(WORKING DATA begins)

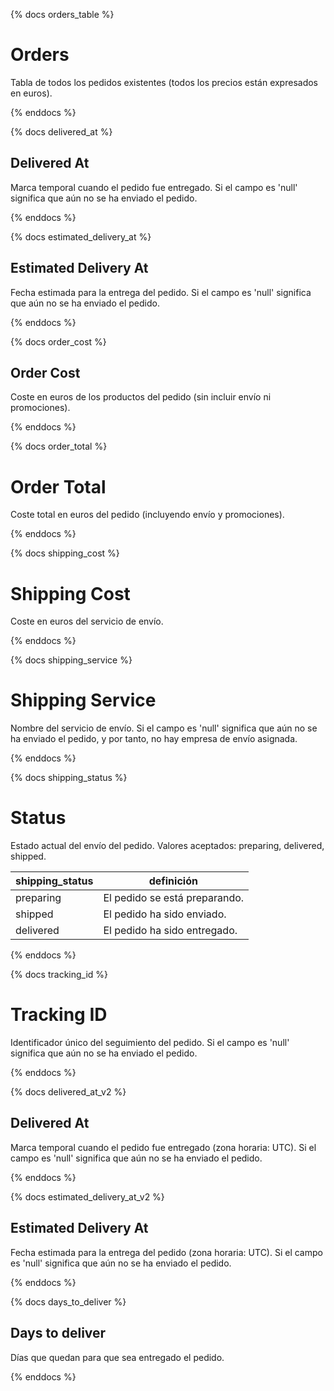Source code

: {% docs orders_table %}

# Orders

Tabla de todos los pedidos existentes (todos los precios están 
expresados en euros).

{% enddocs %}

{% docs delivered_at %}

## Delivered At

Marca temporal cuando el pedido fue entregado.
Si el campo es 'null' significa que aún no se ha enviado el pedido.

{% enddocs %}

{% docs estimated_delivery_at %}

## Estimated Delivery At

Fecha estimada para la entrega del pedido.
Si el campo es 'null' significa que aún no se ha enviado el pedido.

{% enddocs %}

{% docs order_cost %}

## Order Cost

Coste en euros de los productos del pedido (sin incluir envío ni promociones).

{% enddocs %}

{% docs order_total %}

# Order Total

Coste total en euros del pedido (incluyendo envío y promociones).

{% enddocs %}

{% docs shipping_cost %}

# Shipping Cost

Coste en euros del servicio de envío.

{% enddocs %}

{% docs shipping_service %}

# Shipping Service

Nombre del servicio de envío.
Si el campo es 'null' significa que aún no se ha enviado el pedido, y por tanto,
no hay empresa de envío asignada.

{% enddocs %}

{% docs shipping_status %}

# Status

Estado actual del envío del pedido. Valores aceptados: preparing, delivered, shipped.

  | shipping_status | definición                              |
  |---------------- |-----------------------------------------|
  | preparing       | El pedido se está preparando.           |
  | shipped         | El pedido ha sido enviado.              |
  | delivered       | El pedido ha sido entregado.            |

{% enddocs %}

{% docs tracking_id %}

# Tracking ID

Identificador único del seguimiento del pedido.
Si el campo es 'null' significa que aún no se ha enviado el pedido.

{% enddocs %}


{% docs delivered_at_v2 %}

## Delivered At

Marca temporal cuando el pedido fue entregado (zona horaria: UTC).
Si el campo es 'null' significa que aún no se ha enviado el pedido.

{% enddocs %}

{% docs estimated_delivery_at_v2 %}

## Estimated Delivery At

Fecha estimada para la entrega del pedido (zona horaria: UTC).
Si el campo es 'null' significa que aún no se ha enviado el pedido.

{% enddocs %}

{% docs days_to_deliver %}

## Days to deliver

Días que quedan para que sea entregado el pedido.

{% enddocs %}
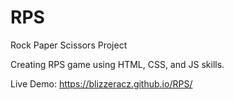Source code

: # RPS
Rock Paper Scissors Project

Creating RPS game using HTML, CSS, and JS skills.

Live Demo: https://blizzeracz.github.io/RPS/
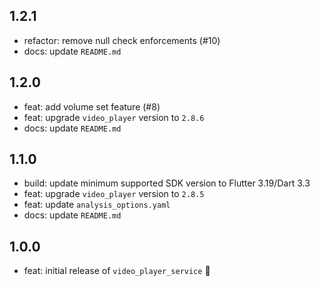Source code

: ## 1.2.1

* refactor: remove null check enforcements (#10)
* docs: update `README.md`

## 1.2.0

* feat: add volume set feature (#8)
* feat: upgrade `video_player` version to `2.8.6`
* docs: update `README.md`

## 1.1.0

* build: update minimum supported SDK version to Flutter 3.19/Dart 3.3
* feat: upgrade `video_player` version to `2.8.5`
* feat: update `analysis_options.yaml`
* docs: update `README.md`

## 1.0.0

* feat: initial release of `video_player_service` 🎉
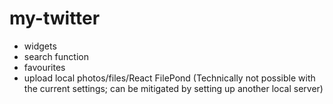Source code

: # my-twitter
- widgets
- search function
- favourites
- upload local photos/files/React FilePond (Technically not possible with the current settings; can be mitigated by setting up another local server)
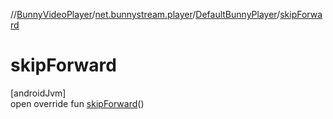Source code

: //[BunnyVideoPlayer](../../../index.md)/[net.bunnystream.player](../index.md)/[DefaultBunnyPlayer](index.md)/[skipForward](skip-forward.md)

# skipForward

[androidJvm]\
open override fun [skipForward](skip-forward.md)()
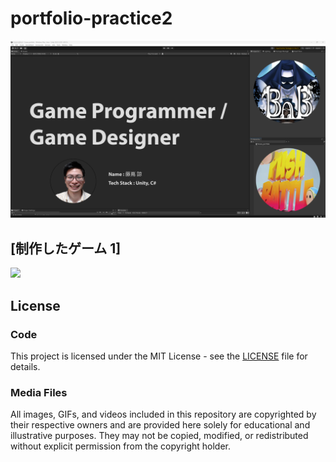 # portfolio-practice2
<img width = "1000" src="Images/Portfolio_Image_1.png">

## [制作したゲーム 1]

<img width = "800" src="Images/BAB_Title_Picture.png">

## License

### Code
This project is licensed under the MIT License - see the [LICENSE](LICENSE) file for details.

### Media Files
All images, GIFs, and videos included in this repository are copyrighted by their respective owners and are provided here solely for educational and illustrative purposes. They may not be copied, modified, or redistributed without explicit permission from the copyright holder.
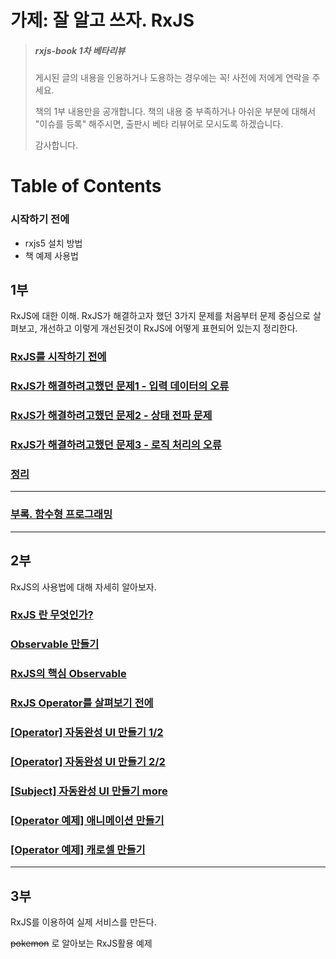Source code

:# 가제: 잘 알고 쓰자. RxJS

> ##### rxjs-book 1차 베타리뷰
> 
> 게시된 글의 내용을 인용하거나 도용하는 경우에는 꼭! 사전에 저에게 연락을 주세요.
> 
> 책의 1부 내용만을 공개합니다.
> 책의 내용 중 부족하거나 아쉬운 부분에 대해서 "이슈를 등록" 해주시면,
> 출판시 베타 리뷰어로 모시도록 하겠습니다.
> 
> 감사합니다.


# Table of Contents

### 시작하기 전에
- rxjs5 설치 방법
- 책 예제 사용법

## 1부
RxJS에 대한 이해.
RxJS가 해결하고자 했던 3가지 문제를 처음부터 문제 중심으로 살펴보고, 개선하고 이렇게 개선된것이 RxJS에 어떻게 표현되어 있는지 정리한다.

### [RxJS를 시작하기 전에](https://github.com/sculove/rxjs-book/blob/master/docs/part1/01.intro.md)

### [RxJS가 해결하려고했던 문제1 - 입력 데이터의 오류](https://github.com/sculove/rxjs-book/blob/master/docs/part1/02.input.md)

### [RxJS가 해결하려고했던 문제2 - 상태 전파 문제](https://github.com/sculove/rxjs-book/blob/master/docs/part1/03.state.md)

### [RxJS가 해결하려고했던 문제3 - 로직 처리의 오류](https://github.com/sculove/rxjs-book/blob/master/docs/part1/04.logic.md)

### [정리](https://github.com/sculove/rxjs-book/blob/master/docs/part1/05.summary.md)


-----------------------------
### [부록. 함수형 프로그래밍](https://github.com/sculove/rxjs-book/blob/master/docs/part1/99.funtional.md)

-----------------------------

## 2부
RxJS의 사용법에 대해 자세히 알아보자.
### [RxJS 란 무엇인가?](https://gitlab.com/sculove/rxjs-book/blob/master/docs/part2/01.%20What%20is%20rxjs.md)

### [Observable 만들기](https://gitlab.com/sculove/rxjs-book/blob/master/docs/part2/02.%20How%20to%20create%20Observable.md) 

### [RxJS의 핵심 Observable](https://gitlab.com/sculove/rxjs-book/blob/master/docs/part2/03.%20Core%20of%20RxJS%20-%20Observable.md) 

### [RxJS Operator를 살펴보기 전에](https://gitlab.com/sculove/rxjs-book/blob/master/docs/part2/04.%20Before%20learning%20operator.md) 

### [[Operator] 자동완성 UI 만들기 1/2](https://gitlab.com/sculove/rxjs-book/blob/master/docs/part2/05.%20autocomplete.md) 

### [[Operator] 자동완성 UI 만들기 2/2](https://gitlab.com/sculove/rxjs-book/blob/master/docs/part2/06.%20autocomplete_advance.md) 

### [[Subject] 자동완성 UI 만들기 more](https://gitlab.com/sculove/rxjs-book/blob/master/docs/part2/06.%20autocomplete_more.md) 

### [[Operator 예제] 애니메이션 만들기](https://gitlab.com/sculove/rxjs-book/blob/master/docs/part2/07.%20animation.md) 

### [[Operator 예제] 캐로셀 만들기](https://gitlab.com/sculove/rxjs-book/blob/master/docs/part2/05.%20carousel.md) 


--------------------------------

## 3부
RxJS를 이용하여 실제 서비스를 만든다.

~~pokemon~~ 로 알아보는 RxJS활용 예제



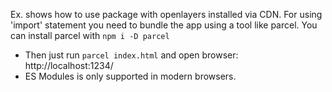 Ex. shows how to use package with openlayers installed via CDN.
 For using 'import' statement you need to bundle the app using a tool like parcel.
 You can install parcel with
 `npm i -D parcel`
 
 - Then just run `parcel index.html` and open browser: http://localhost:1234/
 - ES Modules is only supported in modern browsers.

(WORKING DATA ends)

• **TASK DESCRIPTION**
Restate each record from above word for word, excluding any picture it holds.

• **TASK SOLUTION**
Source code

: {% docs orders_table %}

# Orders

Tabla de todos los pedidos existentes (todos los precios están 
expresados en euros).

{% enddocs %}

{% docs delivered_at %}

## Delivered At

Marca temporal cuando el pedido fue entregado.
Si el campo es 'null' significa que aún no se ha enviado el pedido.

{% enddocs %}

{% docs estimated_delivery_at %}

## Estimated Delivery At

Fecha estimada para la entrega del pedido.
Si el campo es 'null' significa que aún no se ha enviado el pedido.

{% enddocs %}

{% docs order_cost %}

## Order Cost

Coste en euros de los productos del pedido (sin incluir envío ni promociones).

{% enddocs %}

{% docs order_total %}

# Order Total

Coste total en euros del pedido (incluyendo envío y promociones).

{% enddocs %}

{% docs shipping_cost %}

# Shipping Cost

Coste en euros del servicio de envío.

{% enddocs %}

{% docs shipping_service %}

# Shipping Service

Nombre del servicio de envío.
Si el campo es 'null' significa que aún no se ha enviado el pedido, y por tanto,
no hay empresa de envío asignada.

{% enddocs %}

{% docs shipping_status %}

# Status

Estado actual del envío del pedido. Valores aceptados: preparing, delivered, shipped.

  | shipping_status | definición                              |
  |---------------- |-----------------------------------------|
  | preparing       | El pedido se está preparando.           |
  | shipped         | El pedido ha sido enviado.              |
  | delivered       | El pedido ha sido entregado.            |

{% enddocs %}

{% docs tracking_id %}

# Tracking ID

Identificador único del seguimiento del pedido.
Si el campo es 'null' significa que aún no se ha enviado el pedido.

{% enddocs %}


{% docs delivered_at_v2 %}

## Delivered At

Marca temporal cuando el pedido fue entregado (zona horaria: UTC).
Si el campo es 'null' significa que aún no se ha enviado el pedido.

{% enddocs %}

{% docs estimated_delivery_at_v2 %}

## Estimated Delivery At

Fecha estimada para la entrega del pedido (zona horaria: UTC).
Si el campo es 'null' significa que aún no se ha enviado el pedido.

{% enddocs %}

{% docs days_to_deliver %}

## Days to deliver

Días que quedan para que sea entregado el pedido.

{% enddocs %}
Source code

: # RPS
Rock Paper Scissors Project

Creating RPS game using HTML, CSS, and JS skills.

Live Demo: https://blizzeracz.github.io/RPS/
Source code

: ## 1.2.1

* refactor: remove null check enforcements (#10)
* docs: update `README.md`

## 1.2.0

* feat: add volume set feature (#8)
* feat: upgrade `video_player` version to `2.8.6`
* docs: update `README.md`

## 1.1.0

* build: update minimum supported SDK version to Flutter 3.19/Dart 3.3
* feat: upgrade `video_player` version to `2.8.5`
* feat: update `analysis_options.yaml`
* docs: update `README.md`

## 1.0.0

* feat: initial release of `video_player_service` 🎉
Source code

: # my-twitter
- widgets
- search function
- favourites
- upload local photos/files/React FilePond (Technically not possible with the current settings; can be mitigated by setting up another local server)
Source code

: //[BunnyVideoPlayer](../../../index.md)/[net.bunnystream.player](../index.md)/[DefaultBunnyPlayer](index.md)/[skipForward](skip-forward.md)

# skipForward

[androidJvm]\
open override fun [skipForward](skip-forward.md)()
 # portfolio-practice2
<img width = "1000" src="Images/Portfolio_Image_1.png">

## [制作したゲーム 1]

<img width = "800" src="Images/BAB_Title_Picture.png">

## License

### Code
This project is licensed under the MIT License - see the [LICENSE](LICENSE) file for details.

### Media Files
All images, GIFs, and videos included in this repository are copyrighted by their respective owners and are provided here solely for educational and illustrative purposes. They may not be copied, modified, or redistributed without explicit permission from the copyright holder.
Source code

:# 가제: 잘 알고 쓰자. RxJS

> ##### rxjs-book 1차 베타리뷰
> 
> 게시된 글의 내용을 인용하거나 도용하는 경우에는 꼭! 사전에 저에게 연락을 주세요.
> 
> 책의 1부 내용만을 공개합니다.
> 책의 내용 중 부족하거나 아쉬운 부분에 대해서 "이슈를 등록" 해주시면,
> 출판시 베타 리뷰어로 모시도록 하겠습니다.
> 
> 감사합니다.


# Table of Contents

### 시작하기 전에
- rxjs5 설치 방법
- 책 예제 사용법

## 1부
RxJS에 대한 이해.
RxJS가 해결하고자 했던 3가지 문제를 처음부터 문제 중심으로 살펴보고, 개선하고 이렇게 개선된것이 RxJS에 어떻게 표현되어 있는지 정리한다.

### [RxJS를 시작하기 전에](https://github.com/sculove/rxjs-book/blob/master/docs/part1/01.intro.md)

### [RxJS가 해결하려고했던 문제1 - 입력 데이터의 오류](https://github.com/sculove/rxjs-book/blob/master/docs/part1/02.input.md)

### [RxJS가 해결하려고했던 문제2 - 상태 전파 문제](https://github.com/sculove/rxjs-book/blob/master/docs/part1/03.state.md)

### [RxJS가 해결하려고했던 문제3 - 로직 처리의 오류](https://github.com/sculove/rxjs-book/blob/master/docs/part1/04.logic.md)

### [정리](https://github.com/sculove/rxjs-book/blob/master/docs/part1/05.summary.md)


-----------------------------
### [부록. 함수형 프로그래밍](https://github.com/sculove/rxjs-book/blob/master/docs/part1/99.funtional.md)

-----------------------------

## 2부
RxJS의 사용법에 대해 자세히 알아보자.
### [RxJS 란 무엇인가?](https://gitlab.com/sculove/rxjs-book/blob/master/docs/part2/01.%20What%20is%20rxjs.md)

### [Observable 만들기](https://gitlab.com/sculove/rxjs-book/blob/master/docs/part2/02.%20How%20to%20create%20Observable.md) 

### [RxJS의 핵심 Observable](https://gitlab.com/sculove/rxjs-book/blob/master/docs/part2/03.%20Core%20of%20RxJS%20-%20Observable.md) 

### [RxJS Operator를 살펴보기 전에](https://gitlab.com/sculove/rxjs-book/blob/master/docs/part2/04.%20Before%20learning%20operator.md) 

### [[Operator] 자동완성 UI 만들기 1/2](https://gitlab.com/sculove/rxjs-book/blob/master/docs/part2/05.%20autocomplete.md) 

### [[Operator] 자동완성 UI 만들기 2/2](https://gitlab.com/sculove/rxjs-book/blob/master/docs/part2/06.%20autocomplete_advance.md) 

### [[Subject] 자동완성 UI 만들기 more](https://gitlab.com/sculove/rxjs-book/blob/master/docs/part2/06.%20autocomplete_more.md) 

### [[Operator 예제] 애니메이션 만들기](https://gitlab.com/sculove/rxjs-book/blob/master/docs/part2/07.%20animation.md) 

### [[Operator 예제] 캐로셀 만들기](https://gitlab.com/sculove/rxjs-book/blob/master/docs/part2/05.%20carousel.md) 


--------------------------------

## 3부
RxJS를 이용하여 실제 서비스를 만든다.

~~pokemon~~ 로 알아보는 RxJS활용 예제



 Ex. shows how to use package with openlayers installed via CDN.
 For using 'import' statement you need to bundle the app using a tool like parcel.
 You can install parcel with
 `npm i -D parcel`
 
 - Then just run `parcel index.html` and open browser: http://localhost:1234/
 - ES Modules is only supported in modern browsers.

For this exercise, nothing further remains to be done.